I have a tumor bam file and running samtools flagstat gave the following output
1020505173 + 0 in total (QC-passed reads + QC-failed reads)
0 + 0 secondary
0 + 0 supplementary
0 + 0 duplicates
1003947659 + 0 mapped (98.38% : N/A)
1020505173 + 0 paired in sequencing
508168252 + 0 read1
512336921 + 0 read2
991357546 + 0 properly paired (97.14% : N/A)
996058067 + 0 with itself and mate mapped
7889592 + 0 singletons (0.77% : N/A)
3742219 + 0 with mate mapped to a different chr
3349172 + 0 with mate mapped to a different chr (mapQ>=5)
The number of sequences in read1 and read2 differ, although they add up to the number of paired reads in sequencing. What can I do to make this right?
What makes you think you have to correct this?
While aligning this will give an error, right? Or do aligners usually skip unmapped reads?
You have a bam file. Those reads are aligned.
Apologies for my confusion. If I run BWA-MEM will it matter if the number of reads are different? Thanks again!
Run bwa mem on what?
aligning read_1 and read_2 using bwamem
But the reads ARE aligned. What are you doing?

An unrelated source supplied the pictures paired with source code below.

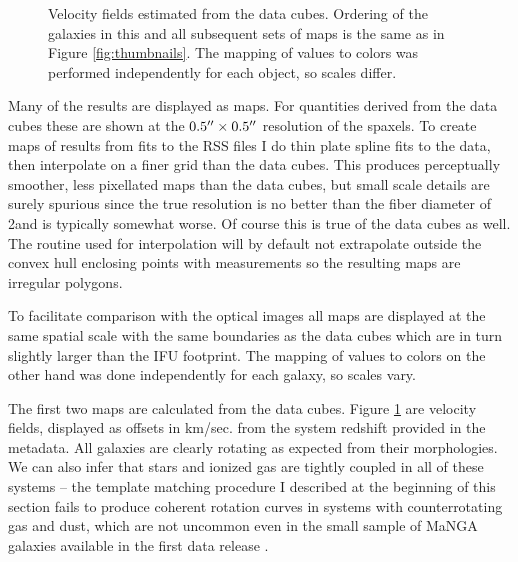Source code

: \documentclass[modern]{aastex62}
\begin{document}
\begin{figure}[ht]
\caption{Velocity fields estimated from the data cubes. Ordering of the galaxies in this and all subsequent sets of maps is the same as in Figure \ref{fig:thumbnails}. The mapping of values to colors was performed independently for each object, so scales differ.}
\label{fig:vfs}
\end{figure}

Many of the results are displayed as maps. For quantities derived from the data cubes these are shown at the $0.5\mbox{$^{\prime\prime}$} \times 0.5\mbox{$^{\prime\prime}$}$ resolution of the spaxels. To create maps of results from fits to the RSS files I do thin plate spline fits to the data, then interpolate on a finer grid than the data cubes. This produces perceptually smoother, less pixellated maps than the data cubes, but small scale details are surely spurious since the true resolution is no better than the fiber diameter of 2\arcsec and is typically somewhat worse. Of course this is true of the data cubes as well. The routine used for interpolation will by default not extrapolate outside the convex hull enclosing points with measurements so the resulting maps are irregular polygons. 

To facilitate comparison with the optical images all maps are displayed at the same spatial scale with the same boundaries as the data cubes which are in turn slightly larger than the IFU footprint. The mapping of values to colors on the other hand was done independently for each galaxy, so scales vary.

The first two maps are calculated from the data cubes. Figure \ref{fig:vfs} are velocity fields, displayed as offsets in km/sec. from the system redshift provided in the metadata. All galaxies are clearly rotating as expected from their morphologies. We can also infer that stars and ionized gas are tightly coupled in all of these systems -- the template matching procedure I described at the beginning of this section fails to produce coherent rotation curves in systems with counterrotating gas and dust, which are not uncommon even in the small sample of MaNGA galaxies available in the first data release \citep{2016MNRAS.463..913J}.
\end{document}
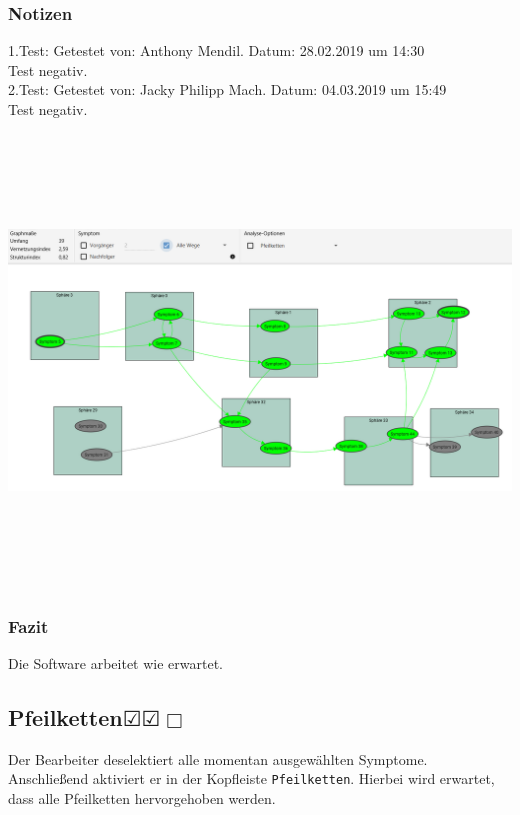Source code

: \documentclass[enabledeprecatedfontcommands]{scrartcl}
\newcommand{\subsectiont}[2]{\subsection[#1]{#1{\normalsize\normalfont #2}}}
\newcommand{\leer}{$\Box$}
\newcommand{\ok}{$\CheckedBox$}
\begin{document}
\subsubsection{Notizen}
1.Test: Getestet von: Anthony Mendil. Datum: 28.02.2019 um 14:30 \\
Test negativ. \\
2.Test: Getestet von: Jacky Philipp Mach. Datum: 04.03.2019 um 15:49 \\
Test negativ.
\begin{center}
\includegraphics[height=12cm, angle=90]{analysealleWege.PNG}
\end{center}
\subsubsection{Fazit}
Die Software arbeitet wie erwartet.

\subsectiont{Pfeilketten}{\dotfill\ok\ok\leer}
Der Bearbeiter deselektiert alle momentan ausgewählten Symptome. Anschließend aktiviert er in der Kopfleiste \texttt{Pfeilketten}. Hierbei wird erwartet, dass alle Pfeilketten hervorgehoben werden. 
\end{document}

The reads were aligned using hg19 reference. I want to align them using hg38. So I converted the bam reads to paired fastq files and now I want to align them again.
Maybe you should have said that from the beginning?
Anyway: if you are aligning paired end reads then you need exactly as much reads in read1 as in read2, in the same order.
So is it a problem with bam2fq command? What's the way out?